Per di più tale errore, seppure fosse stato configurabile, era privo di decisività, giacché l’assenza di documentazione di prelievi bancomat non poteva che ridondare in danno del correntista, attore in giudizio per la ripetizione di indebito e come tale onerato sia della prova degli avvenuti pagamenti che della mancanza di una valida causa debendi . Queste rationes decidendi non sono state in alcun modo contestate, cosicché il ricorso in esame risulta inammissibile anche per queste ragioni aggiuntive.
In forza dei motivi sopra illustrati il ricorso deve essere dichiarato inammissibile.
Le spese seguono la soccombenza e si liquidano come da dispositivo.
P.Q.M.
La Corte dichiara inammissibile il ricorso e condanna il ricorrente al rimborso delle spese del giudizio di cassazione, che
liquida in € 7.200, di cui € 200 per esborsi, oltre accessori come per legge e contributo spese generali nella misura del 15%.
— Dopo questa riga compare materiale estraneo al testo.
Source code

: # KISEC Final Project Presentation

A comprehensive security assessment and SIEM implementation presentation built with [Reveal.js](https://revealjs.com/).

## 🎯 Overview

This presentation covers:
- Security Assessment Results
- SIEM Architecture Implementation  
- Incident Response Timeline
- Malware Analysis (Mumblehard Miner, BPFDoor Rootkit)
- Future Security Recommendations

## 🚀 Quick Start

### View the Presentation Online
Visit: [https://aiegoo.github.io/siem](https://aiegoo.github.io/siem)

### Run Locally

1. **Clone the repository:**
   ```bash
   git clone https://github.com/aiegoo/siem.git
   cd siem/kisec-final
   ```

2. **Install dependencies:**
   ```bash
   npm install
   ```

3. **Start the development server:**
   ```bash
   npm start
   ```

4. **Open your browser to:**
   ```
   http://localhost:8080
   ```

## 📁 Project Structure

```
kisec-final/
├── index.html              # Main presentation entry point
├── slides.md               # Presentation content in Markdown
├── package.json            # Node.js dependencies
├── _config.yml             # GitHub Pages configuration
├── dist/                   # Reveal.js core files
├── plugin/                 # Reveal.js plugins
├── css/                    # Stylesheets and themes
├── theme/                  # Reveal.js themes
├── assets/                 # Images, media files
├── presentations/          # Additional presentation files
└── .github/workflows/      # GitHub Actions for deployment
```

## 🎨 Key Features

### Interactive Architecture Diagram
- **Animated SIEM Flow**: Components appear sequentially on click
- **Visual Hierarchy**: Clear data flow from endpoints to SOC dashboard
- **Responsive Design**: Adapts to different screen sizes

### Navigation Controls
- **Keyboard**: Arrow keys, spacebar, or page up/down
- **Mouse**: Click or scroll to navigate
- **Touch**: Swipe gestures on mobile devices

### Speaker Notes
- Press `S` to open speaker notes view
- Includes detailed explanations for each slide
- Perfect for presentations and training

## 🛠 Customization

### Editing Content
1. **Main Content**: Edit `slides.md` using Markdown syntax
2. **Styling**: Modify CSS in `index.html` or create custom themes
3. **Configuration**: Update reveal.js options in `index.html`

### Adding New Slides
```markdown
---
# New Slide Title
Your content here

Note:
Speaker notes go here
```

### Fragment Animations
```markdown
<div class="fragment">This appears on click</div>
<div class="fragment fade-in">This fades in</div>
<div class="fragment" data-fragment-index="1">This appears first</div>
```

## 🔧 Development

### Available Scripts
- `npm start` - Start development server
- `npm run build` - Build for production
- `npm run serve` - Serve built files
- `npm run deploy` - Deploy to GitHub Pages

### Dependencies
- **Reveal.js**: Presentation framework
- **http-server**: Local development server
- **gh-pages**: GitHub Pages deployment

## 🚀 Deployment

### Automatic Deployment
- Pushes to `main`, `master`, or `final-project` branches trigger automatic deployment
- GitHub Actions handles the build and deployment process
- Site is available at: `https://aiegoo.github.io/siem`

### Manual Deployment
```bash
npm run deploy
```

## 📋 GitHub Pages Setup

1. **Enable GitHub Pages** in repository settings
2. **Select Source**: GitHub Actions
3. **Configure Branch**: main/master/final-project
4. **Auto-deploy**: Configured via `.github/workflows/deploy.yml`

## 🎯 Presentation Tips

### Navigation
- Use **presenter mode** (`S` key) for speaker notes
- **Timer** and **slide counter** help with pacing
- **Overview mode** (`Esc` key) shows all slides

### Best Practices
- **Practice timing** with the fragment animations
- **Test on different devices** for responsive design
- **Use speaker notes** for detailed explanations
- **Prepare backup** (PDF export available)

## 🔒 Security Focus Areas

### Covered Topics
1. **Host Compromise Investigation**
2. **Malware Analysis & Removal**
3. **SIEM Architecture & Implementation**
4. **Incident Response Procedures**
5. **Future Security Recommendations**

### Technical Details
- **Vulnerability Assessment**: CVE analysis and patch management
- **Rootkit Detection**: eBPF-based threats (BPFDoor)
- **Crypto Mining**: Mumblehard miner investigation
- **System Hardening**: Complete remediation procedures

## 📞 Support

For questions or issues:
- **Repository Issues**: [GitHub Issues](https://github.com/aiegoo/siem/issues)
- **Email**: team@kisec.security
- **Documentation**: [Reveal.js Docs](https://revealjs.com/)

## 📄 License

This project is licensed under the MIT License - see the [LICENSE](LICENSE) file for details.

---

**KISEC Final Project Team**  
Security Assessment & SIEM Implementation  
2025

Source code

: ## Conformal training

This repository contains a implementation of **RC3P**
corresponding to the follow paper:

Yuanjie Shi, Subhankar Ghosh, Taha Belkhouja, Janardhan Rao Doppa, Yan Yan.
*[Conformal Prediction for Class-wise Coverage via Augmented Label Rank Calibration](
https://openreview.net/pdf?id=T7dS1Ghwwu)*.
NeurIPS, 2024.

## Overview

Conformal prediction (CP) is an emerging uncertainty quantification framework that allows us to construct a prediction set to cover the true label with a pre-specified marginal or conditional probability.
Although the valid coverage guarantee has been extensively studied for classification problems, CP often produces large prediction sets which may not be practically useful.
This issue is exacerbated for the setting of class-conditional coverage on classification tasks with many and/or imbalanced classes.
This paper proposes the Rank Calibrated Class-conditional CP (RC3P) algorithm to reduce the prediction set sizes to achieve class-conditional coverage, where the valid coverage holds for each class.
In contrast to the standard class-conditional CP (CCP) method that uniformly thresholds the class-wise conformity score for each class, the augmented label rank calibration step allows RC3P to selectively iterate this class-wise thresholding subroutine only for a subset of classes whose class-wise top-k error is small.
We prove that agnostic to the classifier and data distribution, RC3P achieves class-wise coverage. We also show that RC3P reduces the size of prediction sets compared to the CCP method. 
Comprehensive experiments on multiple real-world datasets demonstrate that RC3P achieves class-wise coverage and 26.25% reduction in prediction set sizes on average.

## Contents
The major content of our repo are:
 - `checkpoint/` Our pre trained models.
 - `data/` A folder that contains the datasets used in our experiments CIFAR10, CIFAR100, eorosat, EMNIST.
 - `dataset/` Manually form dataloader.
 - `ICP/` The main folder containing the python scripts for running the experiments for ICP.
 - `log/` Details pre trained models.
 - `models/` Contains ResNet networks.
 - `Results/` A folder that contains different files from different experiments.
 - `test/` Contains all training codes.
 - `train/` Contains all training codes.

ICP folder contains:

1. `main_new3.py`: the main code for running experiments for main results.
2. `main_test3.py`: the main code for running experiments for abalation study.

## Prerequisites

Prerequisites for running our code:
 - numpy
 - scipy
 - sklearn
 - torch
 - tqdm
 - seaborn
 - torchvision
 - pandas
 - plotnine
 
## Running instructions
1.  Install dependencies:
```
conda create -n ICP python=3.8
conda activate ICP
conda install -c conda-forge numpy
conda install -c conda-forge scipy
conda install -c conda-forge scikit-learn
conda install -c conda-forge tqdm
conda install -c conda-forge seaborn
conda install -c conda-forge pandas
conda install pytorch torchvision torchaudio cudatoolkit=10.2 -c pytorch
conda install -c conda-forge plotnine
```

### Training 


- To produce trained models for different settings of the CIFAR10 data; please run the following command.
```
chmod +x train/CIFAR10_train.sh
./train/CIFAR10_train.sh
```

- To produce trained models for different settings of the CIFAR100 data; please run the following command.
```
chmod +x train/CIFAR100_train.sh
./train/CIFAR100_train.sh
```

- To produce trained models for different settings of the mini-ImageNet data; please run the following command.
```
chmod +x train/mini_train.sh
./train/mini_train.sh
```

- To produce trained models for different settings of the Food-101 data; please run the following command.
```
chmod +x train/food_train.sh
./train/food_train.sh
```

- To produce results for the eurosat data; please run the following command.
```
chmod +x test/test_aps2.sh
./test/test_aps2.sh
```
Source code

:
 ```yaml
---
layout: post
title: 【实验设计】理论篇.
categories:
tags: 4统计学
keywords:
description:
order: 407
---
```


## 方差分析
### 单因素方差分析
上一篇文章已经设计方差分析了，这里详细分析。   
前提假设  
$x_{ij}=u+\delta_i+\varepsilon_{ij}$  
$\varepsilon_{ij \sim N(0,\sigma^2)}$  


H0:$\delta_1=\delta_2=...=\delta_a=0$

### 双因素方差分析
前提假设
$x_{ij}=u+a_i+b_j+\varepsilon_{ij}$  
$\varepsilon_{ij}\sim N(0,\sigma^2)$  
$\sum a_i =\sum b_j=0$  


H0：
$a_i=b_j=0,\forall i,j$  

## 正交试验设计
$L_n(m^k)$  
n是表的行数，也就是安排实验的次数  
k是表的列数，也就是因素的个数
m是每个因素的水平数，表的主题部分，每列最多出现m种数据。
Ai sensi dell’art. 13, comma 1 -quater , del d.P.R. 30 maggio 2002, n. 115, nel testo introdotto dall’art. 1, comma 17, della legge 24 dicembre 2012, n. 228, si dà atto della sussistenza dei presupposti processuali per il versamento, da parte del ricorrente, dell’ulteriore importo a titolo di c ontributo unificato, pari a quello per il ricorso, a norma del comma 1bis dello stesso art. 13, ove dovuto. Così deciso in Roma in data 14 giugno 2024.